Whilst maintaining a healthy diet is important, having scleroderma can mean that the gut often seems to have a mind of its own, which can make this more challenging. If necessary you can request a referral to a gastroenterologist or an NHS dietician.

Take up a hobby, or learn a new skill

We all need an absorbing passion that drives and sustains us. A long-term health condition can lead to a growing list of things that we ‘can’t’ do, and these losses can reduce our quality of life and impact on our identity. Consider the things that you normally love to do and see if there are similar alternatives. Getting absorbed in a creative activity can be hugely beneficial for our physical and emotional wellbeing, and there are plenty of free, online resources.

Have fun!

When we are pushed for time, the things that we enjoy often slip to the bottom of the pile. Sometimes it takes all our efforts to do the bare minimum, but it is the things we love that actually give us energy and lift our mood.

List the things you really enjoy and when you do what you love, try to slow down and really take in the moment. At the end of each day write down three things that you enjoyed, and remember that sharing these experiences with someone else can make them even more powerful.

Smiles and laughter

You will certainly not always feel like doing it, but sticking a false smile on your face tricks your brain into thinking that you are happy, and lifts your mood. Just smile for a few minutes to notice the difference it makes - and other peoples’ reactions as well. If someone smiles at us, we smile back!

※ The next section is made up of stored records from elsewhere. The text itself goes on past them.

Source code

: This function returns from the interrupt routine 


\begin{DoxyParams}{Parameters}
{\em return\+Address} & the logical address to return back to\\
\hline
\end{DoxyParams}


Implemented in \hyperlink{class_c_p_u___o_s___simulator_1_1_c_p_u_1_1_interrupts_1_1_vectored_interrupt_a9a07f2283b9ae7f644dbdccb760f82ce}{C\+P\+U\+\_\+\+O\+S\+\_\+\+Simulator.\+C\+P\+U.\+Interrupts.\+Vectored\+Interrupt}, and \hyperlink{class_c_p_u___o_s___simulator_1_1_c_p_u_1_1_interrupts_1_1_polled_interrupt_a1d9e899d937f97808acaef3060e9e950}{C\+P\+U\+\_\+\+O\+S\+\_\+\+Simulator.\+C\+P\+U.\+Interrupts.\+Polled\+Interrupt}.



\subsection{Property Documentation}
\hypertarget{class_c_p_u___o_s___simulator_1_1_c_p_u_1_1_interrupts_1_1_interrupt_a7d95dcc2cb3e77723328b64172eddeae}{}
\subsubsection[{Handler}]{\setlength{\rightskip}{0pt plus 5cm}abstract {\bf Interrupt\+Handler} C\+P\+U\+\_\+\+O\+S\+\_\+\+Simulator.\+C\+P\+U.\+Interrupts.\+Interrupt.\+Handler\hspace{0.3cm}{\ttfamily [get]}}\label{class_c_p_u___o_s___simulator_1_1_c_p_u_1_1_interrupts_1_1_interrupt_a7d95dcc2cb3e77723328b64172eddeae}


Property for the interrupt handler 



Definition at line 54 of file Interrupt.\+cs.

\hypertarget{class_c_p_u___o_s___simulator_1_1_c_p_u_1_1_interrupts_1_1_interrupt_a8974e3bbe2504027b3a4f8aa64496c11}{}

Laughter releases happy hormones within the body, reduces the chemicals related to stress and even helps to relieve pain! It also brings an emotional high that can allow us to see our problems from a different perspective. 

The ‘Joy Jar’

Start a ‘Joy Jar,’ and whenever something lifts your mood or makes you feel grateful, simply write it down and stick it in the jar. Then, on a bad day, you can read through some of these to remind yourself that even when times are tough, wonderful things still happen.

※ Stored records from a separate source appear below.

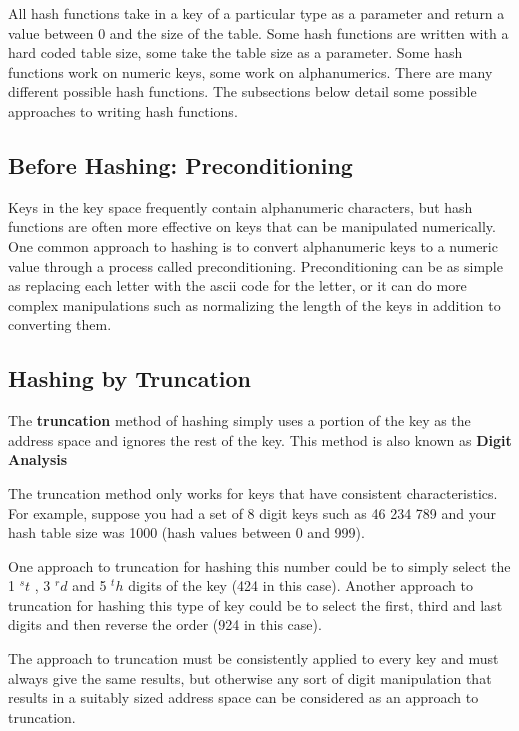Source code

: All hash functions take in a key of a particular type as a parameter and return a value between 0 and the size of the table.   Some hash functions are written with a hard coded table size,  some take the table size as a parameter.  Some hash functions work on numeric keys,  some work on alphanumerics.   There are many different possible hash functions.  The subsections below detail some possible approaches to writing hash functions.

\subsection{Before Hashing: Preconditioning}

     Keys in the key space frequently contain alphanumeric characters, but hash functions are often more effective on keys that can be manipulated numerically. One common approach to hashing is to convert alphanumeric keys to a numeric value through a process called preconditioning. Preconditioning can be as simple as replacing each letter with the ascii code for the  letter, or it can do more complex manipulations such as normalizing the length of the keys in addition to converting them. 
   
\subsection{ Hashing by Truncation}

    The \textbf{truncation} method of hashing simply uses a portion of the key as the 
       address space and ignores the rest of the key.  This method is also known as \textbf{Digit Analysis}
       

     The truncation method only works for keys that have consistent characteristics.  For example, suppose you had a set of 8 digit keys such as 46 234 789 and your hash table size was 1000 (hash values between 0 and 999).
     
     One approach to truncation for hashing this number could be to simply select the 1 $^st$ , 3 $^rd$ and 5 $^th$ digits of the key (424 in this case). Another approach to truncation for hashing this type of key could be to select the first, third and last digits and then reverse the order (924 in this case).
     
The approach to truncation must be consistently applied to every key and must always give the same results, but otherwise any sort of digit manipulation that results in a suitably sized address space can be considered as an approach to truncation.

Alternatively, buy a beautiful notebook. Every night, take a few minutes to write down the things you are grateful for in life, no matter how small.

First aid box

Create an emergency feelgood collection of things that you know will help when you are struggling. Pick out your favourite movies, books, snacks (chocolate!), or your hot water bottle and fluffy socks, all ready to snuggle on the settee. 


Set aside some time every day for relaxation.  Find a technique that works for you, or simply make time for yourself. Relaxation calms your mind and your body. It reduces pain and muscle tension, helps us sleep better and can even improve digestion!

Write it down!

Writing down our thoughts and feelings helps us to process them, reducing stress and anxiety. It also helps in gaining perspective and resolving problems. Writing it all down gets those thoughts out of your head and onto paper so that your mind feels less busy, which can be very therapeutic!

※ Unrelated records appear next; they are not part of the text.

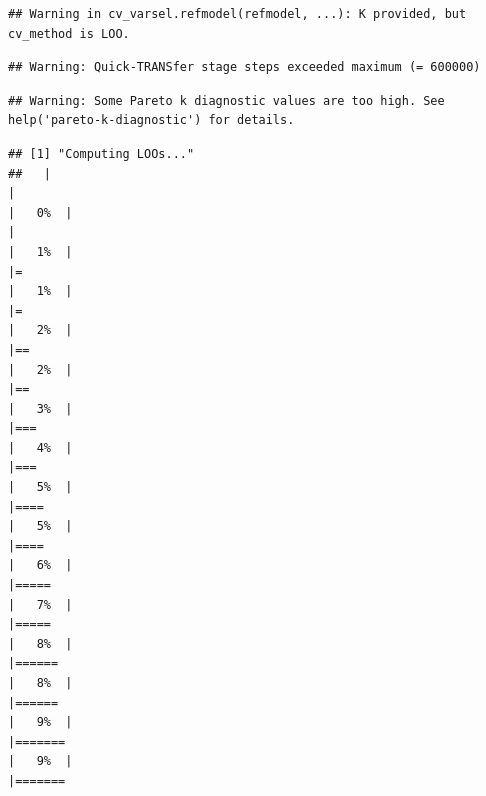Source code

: \documentclass[
]{article}
\begin{document}
\begin{verbatim}
## Warning in cv_varsel.refmodel(refmodel, ...): K provided, but cv_method is LOO.
\end{verbatim}

\begin{verbatim}
## Warning: Quick-TRANSfer stage steps exceeded maximum (= 600000)
\end{verbatim}

\begin{verbatim}
## Warning: Some Pareto k diagnostic values are too high. See help('pareto-k-diagnostic') for details.
\end{verbatim}

\begin{verbatim}
## [1] "Computing LOOs..."
##   |                                                                              |                                                                      |   0%  |                                                                              |                                                                      |   1%  |                                                                              |=                                                                     |   1%  |                                                                              |=                                                                     |   2%  |                                                                              |==                                                                    |   2%  |                                                                              |==                                                                    |   3%  |                                                                              |===                                                                   |   4%  |                                                                              |===                                                                   |   5%  |                                                                              |====                                                                  |   5%  |                                                                              |====                                                                  |   6%  |                                                                              |=====                                                                 |   7%  |                                                                              |=====                                                                 |   8%  |                                                                              |======                                                                |   8%  |                                                                              |======                                                                |   9%  |                                                                              |=======                                                               |   9%  |                                                                              |=======                                                  
\end{verbatim}
\end{document}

Accepting ‘It is as it is’

It is human nature to fight against certain situations in life. Feeling upset or frustrated about our health can create distressing thoughts and feelings that are also hard to deal with.

There are many situations that we cannot change, and learning to work with ‘what is’, can be extremely hard. Sometimes we get trapped in circular thinking, constantly asking ‘Why?’ - Why has this happened to me? In fact, the most helpful question to ask is ‘What Now?’ 

What could you do now that would help? What is the most useful action you could take? Can you make changes to your diet, or call your specialist nurse for advice? Small steps can make a big difference.

Be kind to yourself

Try to develop some self-compassion. Often we self-criticise, and give ourselves a hard time. You have to live with yourself and if you treat yourself badly then life is going to be much more difficult. When you have health problems you need support and encouragement from everyone, especially yourself! So, try to treat yourself the way you would your best friend. If you would support them through troubled times, then try to do the same for yourself as well. If we are going to make things better all round, treating ourselves well is a great first step.